__Exercise instructions__
Provide the count of lines below where "working" occurs, with no other output.

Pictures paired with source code

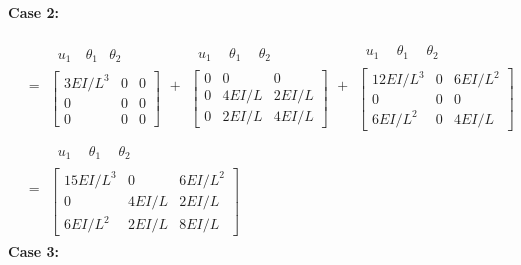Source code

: \begin{example}
{\begin{align*}
\end{align*}}
\textbf{Case 2:}
\begin{fig}
  
\end{fig}
{\small
\begin{align*}
  [k] &= \begin{array}{c}\begin{array}{ccc}\ u_1\ & \theta_1 & \theta_2\end{array}\\ \left[\begin{array}{ccc}3EI/L^3 & 0 & 0\\ 0 & 0 & 0\\ 0 & 0 & 0\end{array}\right]\end{array}
  + \begin{array}{c}\begin{array}{ccc}\ u_1\ & \ \theta_1\ & \ \theta_2\ \end{array}\\ \left[\begin{array}{ccc}0 & 0 & 0\\ 0 & 4EI/L & 2EI/L\\ 0 & 2EI/L & 4EI/L\end{array}\right]\end{array}
  + \begin{array}{c}\begin{array}{ccc}\ u_1\ & \ \theta_1\ & \ \theta_2\ \end{array}\\ \left[\begin{array}{ccc}12EI/L^3 & 0 & 6EI/L^2\\ 0 & 0 & 0\\ 6EI/L^2 & 0 & 4EI/L\end{array}\right]\end{array}\\
  &= \begin{array}{c}\begin{array}{ccc}\ u_1\ & \ \theta_1\ & \ \theta_2\ \end{array}\\ \left[\begin{array}{ccc}15EI/L^3 & 0 & 6EI/L^2\\ 0 & 4EI/L & 2EI/L\\ 6EI/L^2 & 2EI/L & 8EI/L\end{array}\right]\end{array}
\end{align*}}
\textbf{Case 3:}

\end{example}
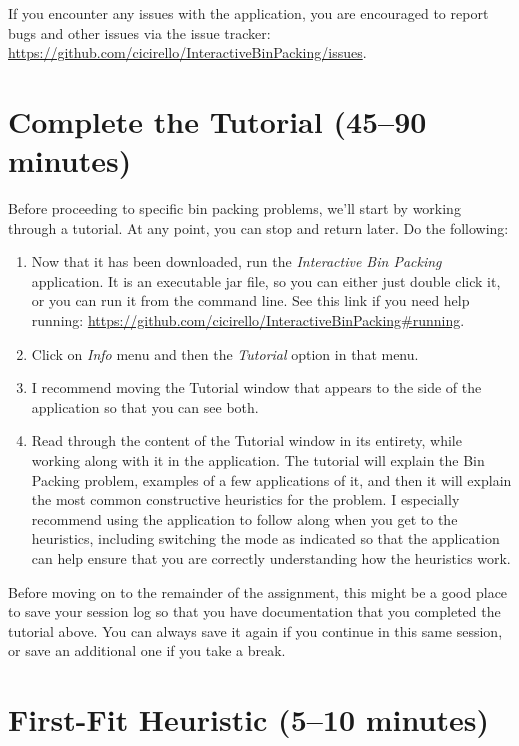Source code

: \documentclass[11pt,letterpaper]{article}
\begin{document}
If you encounter any issues with the application, you are encouraged to
report bugs and other issues via the issue tracker: 
\url{https://github.com/cicirello/InteractiveBinPacking/issues}.


\section{Complete the Tutorial (45--90 minutes)}\label{sec:tutorial}
Before proceeding to specific bin packing problems, we'll start
by working through a tutorial. At any point, you can stop and return 
later. Do the following:
\begin{enumerate}[leftmargin=*, parsep=0pt, itemsep=2pt, topsep=2pt]
\item Now that it has been downloaded, run the {\em Interactive Bin Packing}
application. It is an executable jar file, so you can either just double click
it, or you can run it from the command line.  See this link if you need
help running: \url{https://github.com/cicirello/InteractiveBinPacking#running}.
\item Click on {\em Info} menu and then the {\em Tutorial} option in that menu.
\item I recommend moving the Tutorial window that appears to the 
side of the application so that you can see both.
\item Read through the content of the Tutorial window in its 
entirety, while working along with it in the application. The tutorial 
will explain the Bin Packing problem, examples of a few applications 
of it, and then it will explain the most common constructive heuristics 
for the problem. I especially recommend using the application to 
follow along when you get to the heuristics, including switching the mode
as indicated so that the application can help ensure that you are 
correctly understanding how the heuristics work.
\end{enumerate}

Before moving on to the remainder of the assignment, this might
be a good place to save your session log so that you have documentation
that you completed the tutorial above.  You can always save it again
if you continue in this same session, or save an additional one if
you take a break.


\newpage

\section{First-Fit Heuristic (5--10 minutes)}\label{sec:ff}
\end{document}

__Task answer__
2